* [Activity] Take the lines below between the one holding "- **SEO optimization** with meta tags" and the one holding "Anwender **Administratorgruppe** ausgeführt werden.", inclusive, and copy them exactly. Add nothing.

-*-

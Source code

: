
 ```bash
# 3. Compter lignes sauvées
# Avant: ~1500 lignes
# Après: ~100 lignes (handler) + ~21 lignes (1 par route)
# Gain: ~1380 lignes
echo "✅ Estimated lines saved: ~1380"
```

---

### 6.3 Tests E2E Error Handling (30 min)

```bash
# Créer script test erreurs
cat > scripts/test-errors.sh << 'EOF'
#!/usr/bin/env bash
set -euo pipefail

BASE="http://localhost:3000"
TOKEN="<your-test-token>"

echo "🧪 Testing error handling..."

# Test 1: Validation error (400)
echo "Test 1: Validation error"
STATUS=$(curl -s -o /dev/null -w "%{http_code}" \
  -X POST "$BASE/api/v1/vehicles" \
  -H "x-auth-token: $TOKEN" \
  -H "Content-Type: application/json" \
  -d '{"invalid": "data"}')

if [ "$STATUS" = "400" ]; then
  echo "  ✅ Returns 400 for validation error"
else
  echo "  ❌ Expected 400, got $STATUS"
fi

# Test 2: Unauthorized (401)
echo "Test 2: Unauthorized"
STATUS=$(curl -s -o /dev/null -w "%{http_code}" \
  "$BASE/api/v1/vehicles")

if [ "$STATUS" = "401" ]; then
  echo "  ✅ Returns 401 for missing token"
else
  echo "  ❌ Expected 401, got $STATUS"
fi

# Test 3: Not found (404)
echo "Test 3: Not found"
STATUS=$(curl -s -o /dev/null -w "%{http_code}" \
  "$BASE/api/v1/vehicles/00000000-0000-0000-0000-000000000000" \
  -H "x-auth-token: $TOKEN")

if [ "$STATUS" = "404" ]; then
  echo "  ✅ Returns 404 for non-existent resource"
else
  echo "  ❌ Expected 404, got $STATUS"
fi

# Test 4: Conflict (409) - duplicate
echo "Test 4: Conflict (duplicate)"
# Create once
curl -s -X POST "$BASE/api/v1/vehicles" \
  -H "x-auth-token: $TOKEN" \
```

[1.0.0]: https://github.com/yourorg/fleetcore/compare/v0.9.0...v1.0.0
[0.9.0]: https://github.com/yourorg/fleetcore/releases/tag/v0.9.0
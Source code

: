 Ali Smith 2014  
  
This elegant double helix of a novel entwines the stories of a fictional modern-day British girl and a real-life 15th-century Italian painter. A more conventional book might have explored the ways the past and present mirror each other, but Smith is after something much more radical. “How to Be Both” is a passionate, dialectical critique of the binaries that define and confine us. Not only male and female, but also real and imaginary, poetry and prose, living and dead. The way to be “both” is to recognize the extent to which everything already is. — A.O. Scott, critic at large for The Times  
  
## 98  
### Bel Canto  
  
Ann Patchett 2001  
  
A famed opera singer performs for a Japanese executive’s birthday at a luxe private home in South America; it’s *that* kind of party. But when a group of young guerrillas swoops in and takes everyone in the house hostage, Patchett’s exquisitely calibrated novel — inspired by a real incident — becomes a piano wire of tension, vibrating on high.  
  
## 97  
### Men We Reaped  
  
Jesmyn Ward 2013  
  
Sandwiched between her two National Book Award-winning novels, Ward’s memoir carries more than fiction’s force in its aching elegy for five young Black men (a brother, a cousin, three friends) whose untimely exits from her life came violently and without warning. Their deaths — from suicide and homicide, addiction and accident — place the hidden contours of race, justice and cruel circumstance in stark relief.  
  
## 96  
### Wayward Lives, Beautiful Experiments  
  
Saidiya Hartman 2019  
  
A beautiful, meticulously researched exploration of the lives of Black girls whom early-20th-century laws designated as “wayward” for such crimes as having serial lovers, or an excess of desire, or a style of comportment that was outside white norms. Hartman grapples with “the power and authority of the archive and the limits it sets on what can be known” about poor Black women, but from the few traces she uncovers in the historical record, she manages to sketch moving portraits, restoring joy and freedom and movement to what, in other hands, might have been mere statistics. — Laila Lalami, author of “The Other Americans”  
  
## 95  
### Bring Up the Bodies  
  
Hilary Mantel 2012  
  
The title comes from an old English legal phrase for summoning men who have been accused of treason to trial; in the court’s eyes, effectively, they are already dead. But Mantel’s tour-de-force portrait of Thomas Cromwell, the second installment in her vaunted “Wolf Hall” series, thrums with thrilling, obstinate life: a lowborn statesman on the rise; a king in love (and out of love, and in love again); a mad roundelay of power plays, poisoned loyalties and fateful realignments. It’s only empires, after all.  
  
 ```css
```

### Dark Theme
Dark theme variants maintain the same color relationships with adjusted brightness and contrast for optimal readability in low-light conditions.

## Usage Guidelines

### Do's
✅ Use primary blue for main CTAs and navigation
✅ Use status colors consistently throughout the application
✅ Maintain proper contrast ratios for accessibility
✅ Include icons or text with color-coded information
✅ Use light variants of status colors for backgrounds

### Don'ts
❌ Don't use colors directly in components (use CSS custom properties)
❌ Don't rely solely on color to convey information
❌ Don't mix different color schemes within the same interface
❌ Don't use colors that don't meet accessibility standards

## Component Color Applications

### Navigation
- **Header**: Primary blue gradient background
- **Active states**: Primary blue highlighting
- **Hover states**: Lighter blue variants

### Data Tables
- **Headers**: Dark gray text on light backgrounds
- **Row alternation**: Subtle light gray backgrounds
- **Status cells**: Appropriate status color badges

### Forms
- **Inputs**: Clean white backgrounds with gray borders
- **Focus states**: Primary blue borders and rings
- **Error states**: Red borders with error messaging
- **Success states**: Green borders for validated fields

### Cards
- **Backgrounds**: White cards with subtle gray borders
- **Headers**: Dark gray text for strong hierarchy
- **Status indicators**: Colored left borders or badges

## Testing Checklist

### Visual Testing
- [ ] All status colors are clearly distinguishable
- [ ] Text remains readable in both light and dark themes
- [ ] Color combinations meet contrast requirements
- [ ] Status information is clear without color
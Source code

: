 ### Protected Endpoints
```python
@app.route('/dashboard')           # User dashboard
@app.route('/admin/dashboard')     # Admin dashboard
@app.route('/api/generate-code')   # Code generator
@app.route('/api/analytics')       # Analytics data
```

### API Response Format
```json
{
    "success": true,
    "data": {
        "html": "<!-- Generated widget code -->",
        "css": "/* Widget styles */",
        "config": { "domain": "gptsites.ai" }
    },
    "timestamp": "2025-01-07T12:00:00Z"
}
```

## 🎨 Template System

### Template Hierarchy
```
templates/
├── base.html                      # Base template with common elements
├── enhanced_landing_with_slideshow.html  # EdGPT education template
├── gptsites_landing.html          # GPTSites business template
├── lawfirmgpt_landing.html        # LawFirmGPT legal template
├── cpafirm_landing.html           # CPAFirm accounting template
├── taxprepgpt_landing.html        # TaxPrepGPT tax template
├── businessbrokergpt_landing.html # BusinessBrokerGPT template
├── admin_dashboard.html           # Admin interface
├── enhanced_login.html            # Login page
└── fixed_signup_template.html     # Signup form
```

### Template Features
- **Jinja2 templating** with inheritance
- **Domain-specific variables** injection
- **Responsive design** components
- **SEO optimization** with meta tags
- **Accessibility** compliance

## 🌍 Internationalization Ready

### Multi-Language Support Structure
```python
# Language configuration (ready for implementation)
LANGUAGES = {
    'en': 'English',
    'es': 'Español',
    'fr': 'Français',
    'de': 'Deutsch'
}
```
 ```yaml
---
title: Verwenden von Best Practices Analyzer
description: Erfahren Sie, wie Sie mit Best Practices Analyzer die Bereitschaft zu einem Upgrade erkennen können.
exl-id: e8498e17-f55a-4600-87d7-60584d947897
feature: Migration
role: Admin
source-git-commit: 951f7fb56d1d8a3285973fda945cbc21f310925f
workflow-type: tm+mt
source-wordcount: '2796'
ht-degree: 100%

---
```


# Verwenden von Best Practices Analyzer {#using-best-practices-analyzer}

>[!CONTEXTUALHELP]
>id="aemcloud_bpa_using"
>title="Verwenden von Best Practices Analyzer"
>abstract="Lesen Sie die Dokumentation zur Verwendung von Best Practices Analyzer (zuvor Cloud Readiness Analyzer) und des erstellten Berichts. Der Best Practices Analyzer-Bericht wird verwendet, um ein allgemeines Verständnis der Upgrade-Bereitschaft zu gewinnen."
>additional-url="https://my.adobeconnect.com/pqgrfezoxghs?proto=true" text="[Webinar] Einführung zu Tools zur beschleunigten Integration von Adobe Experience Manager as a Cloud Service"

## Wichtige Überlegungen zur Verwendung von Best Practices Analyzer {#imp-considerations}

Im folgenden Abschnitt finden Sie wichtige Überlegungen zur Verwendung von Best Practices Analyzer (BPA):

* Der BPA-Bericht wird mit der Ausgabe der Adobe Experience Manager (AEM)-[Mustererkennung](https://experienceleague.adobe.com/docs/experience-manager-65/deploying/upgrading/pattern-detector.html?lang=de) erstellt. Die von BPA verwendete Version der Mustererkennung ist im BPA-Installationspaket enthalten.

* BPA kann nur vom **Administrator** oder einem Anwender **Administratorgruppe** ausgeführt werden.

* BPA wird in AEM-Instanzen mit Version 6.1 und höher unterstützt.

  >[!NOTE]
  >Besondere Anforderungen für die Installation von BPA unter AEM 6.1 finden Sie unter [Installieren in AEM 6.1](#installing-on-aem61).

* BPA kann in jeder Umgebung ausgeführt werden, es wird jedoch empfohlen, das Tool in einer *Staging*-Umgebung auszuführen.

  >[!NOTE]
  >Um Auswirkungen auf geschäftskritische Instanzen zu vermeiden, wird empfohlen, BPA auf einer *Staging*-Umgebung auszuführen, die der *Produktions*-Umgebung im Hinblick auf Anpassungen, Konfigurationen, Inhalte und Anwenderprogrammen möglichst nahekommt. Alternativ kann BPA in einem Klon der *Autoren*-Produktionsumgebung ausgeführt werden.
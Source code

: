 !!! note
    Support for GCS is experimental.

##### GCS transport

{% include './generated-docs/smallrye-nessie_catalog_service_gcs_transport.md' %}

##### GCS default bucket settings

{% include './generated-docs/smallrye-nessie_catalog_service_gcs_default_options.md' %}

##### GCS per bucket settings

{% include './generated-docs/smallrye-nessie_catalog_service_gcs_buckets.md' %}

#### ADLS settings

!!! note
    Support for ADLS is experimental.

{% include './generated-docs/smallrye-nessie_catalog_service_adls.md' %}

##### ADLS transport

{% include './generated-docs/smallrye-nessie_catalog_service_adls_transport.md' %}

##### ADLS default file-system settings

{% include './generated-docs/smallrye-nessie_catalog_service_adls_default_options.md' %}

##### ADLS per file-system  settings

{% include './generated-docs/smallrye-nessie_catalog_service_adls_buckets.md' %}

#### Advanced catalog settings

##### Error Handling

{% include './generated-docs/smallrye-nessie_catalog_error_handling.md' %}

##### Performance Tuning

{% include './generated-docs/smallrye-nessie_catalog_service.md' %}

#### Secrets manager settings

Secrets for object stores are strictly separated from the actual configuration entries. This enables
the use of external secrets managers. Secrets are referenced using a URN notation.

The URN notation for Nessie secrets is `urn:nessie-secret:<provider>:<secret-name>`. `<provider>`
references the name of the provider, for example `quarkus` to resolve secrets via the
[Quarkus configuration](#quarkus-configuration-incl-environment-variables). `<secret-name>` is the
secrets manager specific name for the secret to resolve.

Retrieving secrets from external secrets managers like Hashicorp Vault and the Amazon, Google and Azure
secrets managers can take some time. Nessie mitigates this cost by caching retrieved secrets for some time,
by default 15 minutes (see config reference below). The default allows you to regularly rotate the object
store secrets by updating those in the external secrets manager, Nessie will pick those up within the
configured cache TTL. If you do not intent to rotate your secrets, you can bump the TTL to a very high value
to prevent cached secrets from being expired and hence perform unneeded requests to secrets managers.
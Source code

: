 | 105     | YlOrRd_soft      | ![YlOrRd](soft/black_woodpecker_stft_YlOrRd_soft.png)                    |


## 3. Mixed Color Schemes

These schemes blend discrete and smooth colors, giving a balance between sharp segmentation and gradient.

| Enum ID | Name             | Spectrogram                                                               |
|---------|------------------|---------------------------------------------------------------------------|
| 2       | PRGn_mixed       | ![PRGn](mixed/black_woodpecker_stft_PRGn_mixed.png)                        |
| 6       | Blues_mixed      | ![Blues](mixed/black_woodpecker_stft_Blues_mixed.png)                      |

-*-

* [Response area]
- **SEO optimization** with meta tags
- **Accessibility** compliance

## 🌍 Internationalization Ready

### Multi-Language Support Structure
```python
# Language configuration (ready for implementation)
LANGUAGES = {
    'en': 'English',
    'es': 'Español',
    'fr': 'Français',
    'de': 'Deutsch'
}
```
 ```yaml
---
title: Verwenden von Best Practices Analyzer
description: Erfahren Sie, wie Sie mit Best Practices Analyzer die Bereitschaft zu einem Upgrade erkennen können.
exl-id: e8498e17-f55a-4600-87d7-60584d947897
feature: Migration
role: Admin
source-git-commit: 951f7fb56d1d8a3285973fda945cbc21f310925f
workflow-type: tm+mt
source-wordcount: '2796'
ht-degree: 100%

---
```


# Verwenden von Best Practices Analyzer {#using-best-practices-analyzer}

>[!CONTEXTUALHELP]
>id="aemcloud_bpa_using"
>title="Verwenden von Best Practices Analyzer"
>abstract="Lesen Sie die Dokumentation zur Verwendung von Best Practices Analyzer (zuvor Cloud Readiness Analyzer) und des erstellten Berichts. Der Best Practices Analyzer-Bericht wird verwendet, um ein allgemeines Verständnis der Upgrade-Bereitschaft zu gewinnen."
>additional-url="https://my.adobeconnect.com/pqgrfezoxghs?proto=true" text="[Webinar] Einführung zu Tools zur beschleunigten Integration von Adobe Experience Manager as a Cloud Service"

## Wichtige Überlegungen zur Verwendung von Best Practices Analyzer {#imp-considerations}

Im folgenden Abschnitt finden Sie wichtige Überlegungen zur Verwendung von Best Practices Analyzer (BPA):

* Der BPA-Bericht wird mit der Ausgabe der Adobe Experience Manager (AEM)-[Mustererkennung](https://experienceleague.adobe.com/docs/experience-manager-65/deploying/upgrading/pattern-detector.html?lang=de) erstellt. Die von BPA verwendete Version der Mustererkennung ist im BPA-Installationspaket enthalten.

* BPA kann nur vom **Administrator** oder einem Anwender **Administratorgruppe** ausgeführt werden.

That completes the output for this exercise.